A key Buffett lieutenant resigned this week, and said he bought shares in a company he later pitched to his boss. While Buffett said his employee, David Sokol, did nothing unlawful, governance experts said the entire episode was a black mark for a company that has long prided itself on its rectitude.

"It's the kind of behavior that, as a matter of corporate governance, sophisticated companies try to avoid," said John Coffee, a law professor at Columbia University.

Experts said that part of the problem may be that Buffett's company, Berkshire Hathaway, prides itself on having few of the internal controls that other major companies have, and instead banks on the honor of its senior employees.

"The key is the people. That's been his playbook ever since he's started. He knows the rules, and he expects the people he works with to know them too," said Michael Holland, chairman of Holland & Co, which oversees $4 billion in assets and owns Berkshire shares.

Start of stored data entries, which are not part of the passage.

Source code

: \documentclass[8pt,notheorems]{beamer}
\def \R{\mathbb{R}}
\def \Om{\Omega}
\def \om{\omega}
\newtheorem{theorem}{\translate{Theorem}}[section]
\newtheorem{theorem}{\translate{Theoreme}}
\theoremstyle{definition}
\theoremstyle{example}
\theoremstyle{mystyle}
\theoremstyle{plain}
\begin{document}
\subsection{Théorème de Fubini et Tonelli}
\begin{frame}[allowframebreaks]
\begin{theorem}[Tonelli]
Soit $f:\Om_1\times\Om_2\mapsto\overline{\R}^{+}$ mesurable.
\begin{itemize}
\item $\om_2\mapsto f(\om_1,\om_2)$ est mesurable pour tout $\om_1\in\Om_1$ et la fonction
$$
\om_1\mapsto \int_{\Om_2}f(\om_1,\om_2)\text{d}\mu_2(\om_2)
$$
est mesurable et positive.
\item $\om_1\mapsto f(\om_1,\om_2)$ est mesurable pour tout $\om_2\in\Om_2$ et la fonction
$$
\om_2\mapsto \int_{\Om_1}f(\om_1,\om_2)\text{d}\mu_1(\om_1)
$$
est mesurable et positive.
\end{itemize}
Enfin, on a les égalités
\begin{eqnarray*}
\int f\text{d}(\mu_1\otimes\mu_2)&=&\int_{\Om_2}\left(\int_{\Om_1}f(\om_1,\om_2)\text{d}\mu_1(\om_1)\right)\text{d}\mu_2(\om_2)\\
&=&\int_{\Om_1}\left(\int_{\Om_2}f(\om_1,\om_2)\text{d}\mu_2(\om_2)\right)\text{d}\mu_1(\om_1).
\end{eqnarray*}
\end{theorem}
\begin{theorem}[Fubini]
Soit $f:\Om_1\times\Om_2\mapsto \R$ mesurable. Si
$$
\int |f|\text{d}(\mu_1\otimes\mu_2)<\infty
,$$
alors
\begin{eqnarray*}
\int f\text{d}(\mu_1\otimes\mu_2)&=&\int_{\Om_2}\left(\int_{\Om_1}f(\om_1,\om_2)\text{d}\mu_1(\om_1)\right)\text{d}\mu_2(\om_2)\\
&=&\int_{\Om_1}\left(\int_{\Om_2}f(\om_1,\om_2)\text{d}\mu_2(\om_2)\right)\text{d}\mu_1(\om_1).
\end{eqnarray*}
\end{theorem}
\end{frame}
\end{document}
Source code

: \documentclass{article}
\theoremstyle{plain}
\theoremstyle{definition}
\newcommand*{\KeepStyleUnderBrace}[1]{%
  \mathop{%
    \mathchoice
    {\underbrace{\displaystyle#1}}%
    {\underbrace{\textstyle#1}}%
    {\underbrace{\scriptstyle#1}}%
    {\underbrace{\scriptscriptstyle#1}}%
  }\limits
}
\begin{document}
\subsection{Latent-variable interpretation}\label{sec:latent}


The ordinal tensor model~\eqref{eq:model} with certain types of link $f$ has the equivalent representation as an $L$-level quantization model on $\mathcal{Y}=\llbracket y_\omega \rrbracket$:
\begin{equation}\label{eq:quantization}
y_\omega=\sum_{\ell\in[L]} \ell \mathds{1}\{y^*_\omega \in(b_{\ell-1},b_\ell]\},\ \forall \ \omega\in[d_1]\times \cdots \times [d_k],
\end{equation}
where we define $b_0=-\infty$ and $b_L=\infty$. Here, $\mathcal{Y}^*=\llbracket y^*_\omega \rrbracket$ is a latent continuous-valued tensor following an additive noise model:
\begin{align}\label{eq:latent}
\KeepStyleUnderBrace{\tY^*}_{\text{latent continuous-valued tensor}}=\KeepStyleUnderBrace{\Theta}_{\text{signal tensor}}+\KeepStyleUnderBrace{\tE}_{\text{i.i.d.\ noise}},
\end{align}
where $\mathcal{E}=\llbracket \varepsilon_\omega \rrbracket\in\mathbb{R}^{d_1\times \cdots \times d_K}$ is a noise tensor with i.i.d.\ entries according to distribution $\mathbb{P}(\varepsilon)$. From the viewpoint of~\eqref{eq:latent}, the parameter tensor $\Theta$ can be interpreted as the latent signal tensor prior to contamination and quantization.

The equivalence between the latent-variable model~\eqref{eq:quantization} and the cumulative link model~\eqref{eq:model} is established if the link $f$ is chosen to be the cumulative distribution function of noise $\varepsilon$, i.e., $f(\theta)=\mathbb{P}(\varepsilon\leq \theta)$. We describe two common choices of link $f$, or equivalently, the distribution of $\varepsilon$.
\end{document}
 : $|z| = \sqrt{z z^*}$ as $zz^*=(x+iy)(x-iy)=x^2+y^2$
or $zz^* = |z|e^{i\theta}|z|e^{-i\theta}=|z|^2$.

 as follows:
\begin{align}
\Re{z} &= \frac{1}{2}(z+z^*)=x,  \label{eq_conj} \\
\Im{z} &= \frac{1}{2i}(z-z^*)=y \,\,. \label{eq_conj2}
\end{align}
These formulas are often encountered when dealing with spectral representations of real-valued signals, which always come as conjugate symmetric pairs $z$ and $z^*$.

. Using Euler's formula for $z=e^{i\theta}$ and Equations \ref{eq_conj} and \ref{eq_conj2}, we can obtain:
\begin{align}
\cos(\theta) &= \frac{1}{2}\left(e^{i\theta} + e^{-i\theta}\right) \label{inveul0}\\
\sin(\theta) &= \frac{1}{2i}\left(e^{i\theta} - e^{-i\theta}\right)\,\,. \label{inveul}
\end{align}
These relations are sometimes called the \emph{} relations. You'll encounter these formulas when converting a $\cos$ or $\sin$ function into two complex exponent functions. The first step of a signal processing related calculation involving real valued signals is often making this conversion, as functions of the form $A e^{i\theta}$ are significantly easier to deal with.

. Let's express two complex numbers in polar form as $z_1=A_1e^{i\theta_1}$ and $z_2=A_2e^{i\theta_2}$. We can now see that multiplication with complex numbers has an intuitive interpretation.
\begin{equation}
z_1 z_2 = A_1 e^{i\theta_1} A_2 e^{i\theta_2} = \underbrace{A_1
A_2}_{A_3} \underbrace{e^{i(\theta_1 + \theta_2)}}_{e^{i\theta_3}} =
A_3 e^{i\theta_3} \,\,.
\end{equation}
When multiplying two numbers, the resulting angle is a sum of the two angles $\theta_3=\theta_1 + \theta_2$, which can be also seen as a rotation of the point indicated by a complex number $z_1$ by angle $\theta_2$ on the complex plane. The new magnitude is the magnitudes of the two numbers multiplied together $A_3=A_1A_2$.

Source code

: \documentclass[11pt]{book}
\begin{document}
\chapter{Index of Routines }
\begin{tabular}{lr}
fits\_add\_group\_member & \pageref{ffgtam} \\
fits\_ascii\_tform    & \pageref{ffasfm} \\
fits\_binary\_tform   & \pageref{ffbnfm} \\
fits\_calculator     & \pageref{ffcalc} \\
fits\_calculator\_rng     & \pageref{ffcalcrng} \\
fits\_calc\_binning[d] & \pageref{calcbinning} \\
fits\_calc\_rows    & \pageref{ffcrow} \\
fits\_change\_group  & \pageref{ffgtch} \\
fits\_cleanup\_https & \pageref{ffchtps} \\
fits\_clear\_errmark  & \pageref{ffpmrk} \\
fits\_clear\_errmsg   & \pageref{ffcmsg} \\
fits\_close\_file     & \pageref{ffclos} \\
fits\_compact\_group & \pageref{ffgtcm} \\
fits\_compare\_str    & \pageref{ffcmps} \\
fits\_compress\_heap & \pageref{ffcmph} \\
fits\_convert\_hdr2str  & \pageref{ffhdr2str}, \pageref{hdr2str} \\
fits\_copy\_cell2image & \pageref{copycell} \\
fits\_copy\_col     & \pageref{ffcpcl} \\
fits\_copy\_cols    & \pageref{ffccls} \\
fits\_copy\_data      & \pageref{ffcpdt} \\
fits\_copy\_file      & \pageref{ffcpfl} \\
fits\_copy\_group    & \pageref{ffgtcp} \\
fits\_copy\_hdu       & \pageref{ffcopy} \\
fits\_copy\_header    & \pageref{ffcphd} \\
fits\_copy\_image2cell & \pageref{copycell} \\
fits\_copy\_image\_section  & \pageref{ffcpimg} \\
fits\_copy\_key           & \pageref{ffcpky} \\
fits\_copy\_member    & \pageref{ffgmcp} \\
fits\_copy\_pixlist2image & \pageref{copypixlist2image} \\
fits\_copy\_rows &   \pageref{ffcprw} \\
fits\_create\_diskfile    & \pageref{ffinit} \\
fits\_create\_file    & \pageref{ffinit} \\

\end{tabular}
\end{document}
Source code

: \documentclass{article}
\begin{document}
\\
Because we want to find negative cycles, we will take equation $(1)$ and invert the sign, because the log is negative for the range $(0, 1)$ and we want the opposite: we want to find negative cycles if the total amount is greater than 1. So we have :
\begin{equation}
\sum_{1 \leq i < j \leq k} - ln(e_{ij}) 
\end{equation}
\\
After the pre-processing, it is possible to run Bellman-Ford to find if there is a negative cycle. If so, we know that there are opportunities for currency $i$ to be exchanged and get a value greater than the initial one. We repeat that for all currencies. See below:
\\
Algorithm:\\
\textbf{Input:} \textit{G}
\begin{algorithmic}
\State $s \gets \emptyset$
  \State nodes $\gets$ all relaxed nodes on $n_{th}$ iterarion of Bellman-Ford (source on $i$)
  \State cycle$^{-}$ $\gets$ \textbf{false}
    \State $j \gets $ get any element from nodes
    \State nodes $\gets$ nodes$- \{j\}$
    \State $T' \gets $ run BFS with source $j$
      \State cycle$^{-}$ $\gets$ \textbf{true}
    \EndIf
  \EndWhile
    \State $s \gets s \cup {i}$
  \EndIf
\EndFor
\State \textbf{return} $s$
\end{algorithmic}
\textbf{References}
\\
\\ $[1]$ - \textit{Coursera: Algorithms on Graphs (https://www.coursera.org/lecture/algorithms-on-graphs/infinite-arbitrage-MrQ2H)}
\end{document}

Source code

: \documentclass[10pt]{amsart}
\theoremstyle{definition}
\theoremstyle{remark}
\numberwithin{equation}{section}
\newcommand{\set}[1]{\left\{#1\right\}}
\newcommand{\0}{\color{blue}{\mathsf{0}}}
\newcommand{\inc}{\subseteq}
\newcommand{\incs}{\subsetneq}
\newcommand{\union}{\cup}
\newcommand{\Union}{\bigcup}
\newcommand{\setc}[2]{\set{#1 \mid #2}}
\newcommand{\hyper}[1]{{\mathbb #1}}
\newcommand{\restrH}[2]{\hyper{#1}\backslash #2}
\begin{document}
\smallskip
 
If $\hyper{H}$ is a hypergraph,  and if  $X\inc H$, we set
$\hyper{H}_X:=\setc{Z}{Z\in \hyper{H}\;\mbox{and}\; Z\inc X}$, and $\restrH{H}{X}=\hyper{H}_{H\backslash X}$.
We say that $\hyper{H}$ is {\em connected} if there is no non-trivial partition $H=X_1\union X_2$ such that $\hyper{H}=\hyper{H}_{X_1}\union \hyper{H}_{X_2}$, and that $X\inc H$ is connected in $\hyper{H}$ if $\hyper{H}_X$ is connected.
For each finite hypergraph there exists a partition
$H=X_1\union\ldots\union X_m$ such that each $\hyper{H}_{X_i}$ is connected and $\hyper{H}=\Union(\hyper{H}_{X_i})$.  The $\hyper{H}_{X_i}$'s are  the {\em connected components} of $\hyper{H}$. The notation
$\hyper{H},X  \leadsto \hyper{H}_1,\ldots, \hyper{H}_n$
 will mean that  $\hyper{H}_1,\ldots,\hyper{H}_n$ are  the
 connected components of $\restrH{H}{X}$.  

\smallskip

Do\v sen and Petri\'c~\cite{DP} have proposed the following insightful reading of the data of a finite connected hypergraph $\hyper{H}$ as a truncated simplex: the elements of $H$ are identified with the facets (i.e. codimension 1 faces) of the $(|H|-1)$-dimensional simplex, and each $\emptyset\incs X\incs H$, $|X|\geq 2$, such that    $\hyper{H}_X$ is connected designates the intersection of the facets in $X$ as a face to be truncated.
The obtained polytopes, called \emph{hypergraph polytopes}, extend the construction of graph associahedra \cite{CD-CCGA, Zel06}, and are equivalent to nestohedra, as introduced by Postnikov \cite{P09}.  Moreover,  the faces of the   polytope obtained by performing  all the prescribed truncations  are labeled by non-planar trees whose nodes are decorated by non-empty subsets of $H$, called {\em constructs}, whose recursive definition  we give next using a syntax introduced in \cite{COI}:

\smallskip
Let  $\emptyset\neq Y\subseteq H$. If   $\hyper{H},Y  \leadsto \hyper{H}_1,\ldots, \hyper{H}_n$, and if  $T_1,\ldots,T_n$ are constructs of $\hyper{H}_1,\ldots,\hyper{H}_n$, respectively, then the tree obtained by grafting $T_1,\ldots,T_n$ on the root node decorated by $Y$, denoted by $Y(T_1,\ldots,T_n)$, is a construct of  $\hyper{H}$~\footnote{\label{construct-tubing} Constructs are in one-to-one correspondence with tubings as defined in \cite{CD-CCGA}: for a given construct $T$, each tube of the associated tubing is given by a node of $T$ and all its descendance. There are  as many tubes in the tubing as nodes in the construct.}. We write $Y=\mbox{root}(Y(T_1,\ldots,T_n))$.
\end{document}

Changing the way he runs his business would sting for Buffett, who bets everything on his reputation -- something he made crystal clear in a July 2010 memo to his managers that he released this past February.

"We can't be perfect but we can try to be. As I've said in these memos for more than 25 years: 'We can afford to lose money -- even a lot of money. But we can't afford to lose reputation -- even a shred of reputation.'"

He added: "We must continue to measure every act against not only what is legal but also what we would be happy to have written about on the front page of a national newspaper in an article written by an unfriendly but intelligent reporter."

'MANAGE LITTLE'

Buffett likes to brag about the way he runs companies -- by not running them, leaving them instead in the care of what he considers capable executives who do not need his oversight.

"There are managers to whom I have not talked in the last year, while there is one with whom I talk almost daily. Our trust is in people rather than process. A 'hire well, manage little' code suits both them and me," Buffett said in his annual shareholder letter in February.

Ultimately, by his own admission Buffett is not an operational leader, but a sort of inspirational one. He contents himself to let others run the businesses.

Investors say in this case, he may have picked the wrong person to help him lead.

"If I had any knock against Buffett, is how much he espoused his successor, how this was the right guy, how much he rallied the flag around him as his successor ... and now this guy is gone," said Matt McCormick, portfolio manager at Cincinnati-based Bahl Gaynor Investment Counsel.